= The task =
For the word "RIGHT", search the records and show each line in which it occurs.

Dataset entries
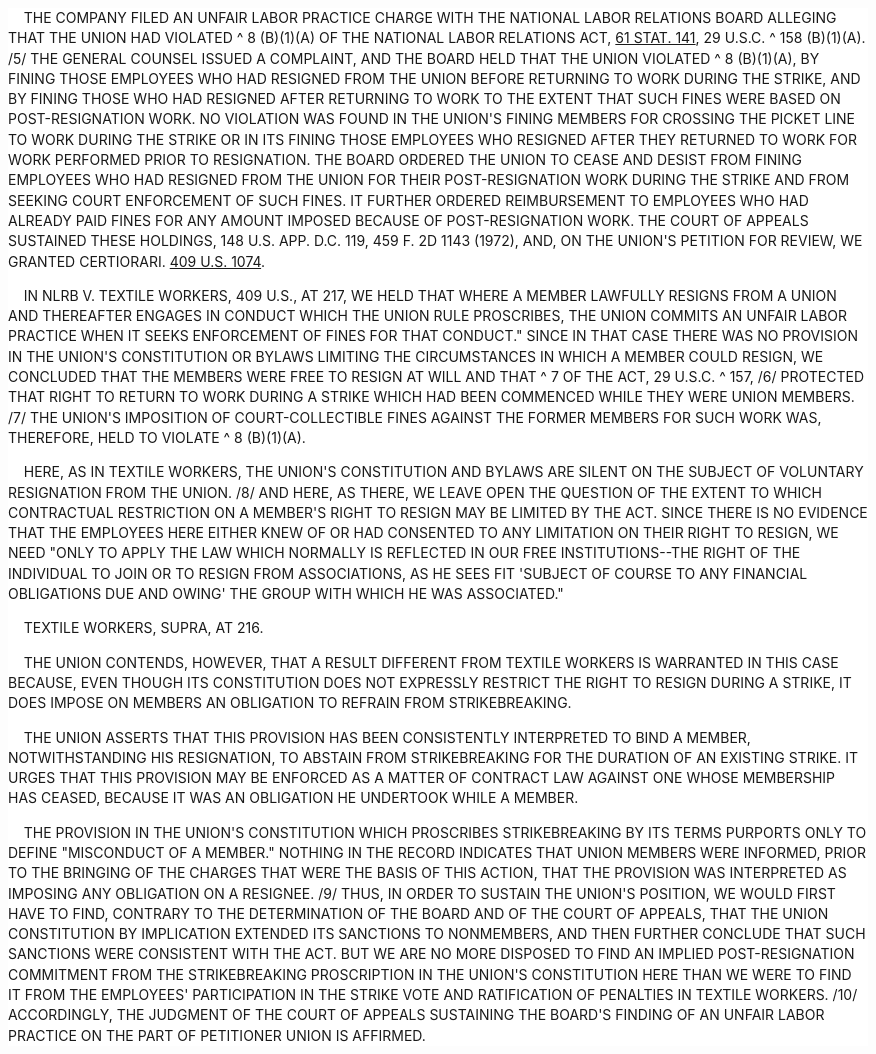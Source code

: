     THE COMPANY FILED AN UNFAIR LABOR PRACTICE CHARGE WITH THE NATIONAL LABOR RELATIONS BOARD ALLEGING THAT THE UNION HAD VIOLATED ^ 8 (B)(1)(A) OF THE NATIONAL LABOR RELATIONS ACT, [61 STAT. 141][/us/stat/61/141], 29 U.S.C. ^ 158 (B)(1)(A).  /5/  THE GENERAL COUNSEL ISSUED A COMPLAINT, AND THE BOARD HELD THAT THE UNION VIOLATED ^ 8 (B)(1)(A), BY FINING THOSE EMPLOYEES WHO HAD RESIGNED FROM THE UNION BEFORE RETURNING TO WORK DURING THE STRIKE, AND BY FINING THOSE WHO HAD RESIGNED AFTER RETURNING TO WORK TO THE EXTENT THAT SUCH FINES WERE BASED ON POST-RESIGNATION WORK.  NO VIOLATION WAS FOUND IN THE UNION'S FINING MEMBERS FOR CROSSING THE PICKET LINE TO WORK DURING THE STRIKE OR IN ITS FINING THOSE EMPLOYEES WHO RESIGNED AFTER THEY RETURNED TO WORK FOR WORK PERFORMED PRIOR TO RESIGNATION.  THE BOARD ORDERED THE UNION TO CEASE AND DESIST FROM FINING EMPLOYEES WHO HAD RESIGNED FROM THE UNION FOR THEIR POST-RESIGNATION WORK DURING THE STRIKE AND FROM SEEKING COURT ENFORCEMENT OF SUCH FINES.  IT FURTHER ORDERED REIMBURSEMENT TO EMPLOYEES WHO HAD ALREADY PAID FINES FOR ANY AMOUNT IMPOSED BECAUSE OF POST-RESIGNATION WORK.  THE COURT OF APPEALS SUSTAINED THESE HOLDINGS, 148 U.S. APP. D.C. 119, 459 F. 2D 1143 (1972), AND, ON THE UNION'S PETITION FOR REVIEW, WE GRANTED CERTIORARI.  [409 U.S. 1074][/us/courts/scotus/usReporter/409/1074].

    IN NLRB V. TEXTILE WORKERS, 409 U.S., AT 217, WE HELD THAT WHERE A MEMBER LAWFULLY RESIGNS FROM A UNION AND THEREAFTER ENGAGES IN CONDUCT WHICH THE UNION RULE PROSCRIBES, THE UNION COMMITS AN UNFAIR LABOR PRACTICE WHEN IT SEEKS ENFORCEMENT OF FINES FOR THAT CONDUCT."  SINCE IN THAT CASE THERE WAS NO PROVISION IN THE UNION'S CONSTITUTION OR BYLAWS LIMITING THE CIRCUMSTANCES IN WHICH A MEMBER COULD RESIGN, WE CONCLUDED THAT THE MEMBERS WERE FREE TO RESIGN AT WILL AND THAT ^ 7 OF THE ACT, 29 U.S.C. ^ 157, /6/ PROTECTED THAT RIGHT TO RETURN TO WORK DURING A STRIKE WHICH HAD BEEN COMMENCED WHILE THEY WERE UNION MEMBERS.  /7/  THE UNION'S IMPOSITION OF COURT-COLLECTIBLE FINES AGAINST THE FORMER MEMBERS FOR SUCH WORK WAS, THEREFORE, HELD TO VIOLATE ^ 8 (B)(1)(A).

    HERE, AS IN TEXTILE WORKERS, THE UNION'S CONSTITUTION AND BYLAWS ARE SILENT ON THE SUBJECT OF VOLUNTARY RESIGNATION FROM THE UNION.  /8/ AND HERE, AS THERE, WE LEAVE OPEN THE QUESTION OF THE EXTENT TO WHICH CONTRACTUAL RESTRICTION ON A MEMBER'S RIGHT TO RESIGN MAY BE LIMITED BY THE ACT.  SINCE THERE IS NO EVIDENCE THAT THE EMPLOYEES HERE EITHER KNEW OF OR HAD CONSENTED TO ANY LIMITATION ON THEIR RIGHT TO RESIGN, WE NEED "ONLY TO APPLY THE LAW WHICH NORMALLY IS REFLECTED IN OUR FREE INSTITUTIONS--THE RIGHT OF THE INDIVIDUAL TO JOIN OR TO RESIGN FROM ASSOCIATIONS, AS HE SEES FIT 'SUBJECT OF COURSE TO ANY FINANCIAL OBLIGATIONS DUE AND OWING' THE GROUP WITH WHICH HE WAS ASSOCIATED."

    TEXTILE WORKERS, SUPRA, AT 216.

    THE UNION CONTENDS, HOWEVER, THAT A RESULT DIFFERENT FROM TEXTILE WORKERS IS WARRANTED IN THIS CASE BECAUSE, EVEN THOUGH ITS CONSTITUTION DOES NOT EXPRESSLY RESTRICT THE RIGHT TO RESIGN DURING A STRIKE, IT DOES IMPOSE ON MEMBERS AN OBLIGATION TO REFRAIN FROM STRIKEBREAKING.

    THE UNION ASSERTS THAT THIS PROVISION HAS BEEN CONSISTENTLY INTERPRETED TO BIND A MEMBER, NOTWITHSTANDING HIS RESIGNATION, TO ABSTAIN FROM STRIKEBREAKING FOR THE DURATION OF AN EXISTING STRIKE.  IT URGES THAT THIS PROVISION MAY BE ENFORCED AS A MATTER OF CONTRACT LAW AGAINST ONE WHOSE MEMBERSHIP HAS CEASED, BECAUSE IT WAS AN OBLIGATION HE UNDERTOOK WHILE A MEMBER.

    THE PROVISION IN THE UNION'S CONSTITUTION WHICH PROSCRIBES STRIKEBREAKING BY ITS TERMS PURPORTS ONLY TO DEFINE "MISCONDUCT OF A MEMBER."  NOTHING IN THE RECORD INDICATES THAT UNION MEMBERS WERE INFORMED, PRIOR TO THE BRINGING OF THE CHARGES THAT WERE THE BASIS OF THIS ACTION, THAT THE PROVISION WAS INTERPRETED AS IMPOSING ANY OBLIGATION ON A RESIGNEE.  /9/  THUS, IN ORDER TO SUSTAIN THE UNION'S POSITION, WE WOULD FIRST HAVE TO FIND, CONTRARY TO THE DETERMINATION OF THE BOARD AND OF THE COURT OF APPEALS, THAT THE UNION CONSTITUTION BY IMPLICATION EXTENDED ITS SANCTIONS TO NONMEMBERS, AND THEN FURTHER CONCLUDE THAT SUCH SANCTIONS WERE CONSISTENT WITH THE ACT.  BUT WE ARE NO MORE DISPOSED TO FIND AN IMPLIED POST-RESIGNATION COMMITMENT FROM THE STRIKEBREAKING PROSCRIPTION IN THE UNION'S CONSTITUTION HERE THAN WE WERE TO FIND IT FROM THE EMPLOYEES' PARTICIPATION IN THE STRIKE VOTE AND RATIFICATION OF PENALTIES IN TEXTILE WORKERS.  /10/  ACCORDINGLY, THE JUDGMENT OF THE COURT OF APPEALS SUSTAINING THE BOARD'S FINDING OF AN UNFAIR LABOR PRACTICE ON THE PART OF PETITIONER UNION IS AFFIRMED.


[/us/courts/scotus/usReporter/412/84]: https://publicdocs.github.io/go/links?ns=uslm-x&ref=%2Fus%2Fcourts%2Fscotus%2FusReporter%2F412%2F84
[/us/courts/scotus/usReporter/409/213]: https://publicdocs.github.io/go/links?ns=uslm-x&ref=%2Fus%2Fcourts%2Fscotus%2FusReporter%2F409%2F213
[/us/courts/scotus/usReporter/409/213]: https://publicdocs.github.io/go/links?ns=uslm-x&ref=%2Fus%2Fcourts%2Fscotus%2FusReporter%2F409%2F213
[/us/stat/61/141]: https://publicdocs.github.io/go/links?ns=uslm&ref=%2Fus%2Fstat%2F61%2F141
[/us/courts/scotus/usReporter/409/1074]: https://publicdocs.github.io/go/links?ns=uslm-x&ref=%2Fus%2Fcourts%2Fscotus%2FusReporter%2F409%2F1074
[/us/courts/scotus/usReporter/409/213]: https://publicdocs.github.io/go/links?ns=uslm-x&ref=%2Fus%2Fcourts%2Fscotus%2FusReporter%2F409%2F213
[/us/courts/scotus/usReporter/409/213]: https://publicdocs.github.io/go/links?ns=uslm-x&ref=%2Fus%2Fcourts%2Fscotus%2FusReporter%2F409%2F213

= Response below =
    IN NLRB V. TEXTILE WORKERS, 409 U.S., AT 217, WE HELD THAT WHERE A MEMBER LAWFULLY RESIGNS FROM A UNION AND THEREAFTER ENGAGES IN CONDUCT WHICH THE UNION RULE PROSCRIBES, THE UNION COMMITS AN UNFAIR LABOR PRACTICE WHEN IT SEEKS ENFORCEMENT OF FINES FOR THAT CONDUCT."  SINCE IN THAT CASE THERE WAS NO PROVISION IN THE UNION'S CONSTITUTION OR BYLAWS LIMITING THE CIRCUMSTANCES IN WHICH A MEMBER COULD RESIGN, WE CONCLUDED THAT THE MEMBERS WERE FREE TO RESIGN AT WILL AND THAT ^ 7 OF THE ACT, 29 U.S.C. ^ 157, /6/ PROTECTED THAT RIGHT TO RETURN TO WORK DURING A STRIKE WHICH HAD BEEN COMMENCED WHILE THEY WERE UNION MEMBERS.  /7/  THE UNION'S IMPOSITION OF COURT-COLLECTIBLE FINES AGAINST THE FORMER MEMBERS FOR SUCH WORK WAS, THEREFORE, HELD TO VIOLATE ^ 8 (B)(1)(A).
    HERE, AS IN TEXTILE WORKERS, THE UNION'S CONSTITUTION AND BYLAWS ARE SILENT ON THE SUBJECT OF VOLUNTARY RESIGNATION FROM THE UNION.  /8/ AND HERE, AS THERE, WE LEAVE OPEN THE QUESTION OF THE EXTENT TO WHICH CONTRACTUAL RESTRICTION ON A MEMBER'S RIGHT TO RESIGN MAY BE LIMITED BY THE ACT.  SINCE THERE IS NO EVIDENCE THAT THE EMPLOYEES HERE EITHER KNEW OF OR HAD CONSENTED TO ANY LIMITATION ON THEIR RIGHT TO RESIGN, WE NEED "ONLY TO APPLY THE LAW WHICH NORMALLY IS REFLECTED IN OUR FREE INSTITUTIONS--THE RIGHT OF THE INDIVIDUAL TO JOIN OR TO RESIGN FROM ASSOCIATIONS, AS HE SEES FIT 'SUBJECT OF COURSE TO ANY FINANCIAL OBLIGATIONS DUE AND OWING' THE GROUP WITH WHICH HE WAS ASSOCIATED."
    THE UNION CONTENDS, HOWEVER, THAT A RESULT DIFFERENT FROM TEXTILE WORKERS IS WARRANTED IN THIS CASE BECAUSE, EVEN THOUGH ITS CONSTITUTION DOES NOT EXPRESSLY RESTRICT THE RIGHT TO RESIGN DURING A STRIKE, IT DOES IMPOSE ON MEMBERS AN OBLIGATION TO REFRAIN FROM STRIKEBREAKING.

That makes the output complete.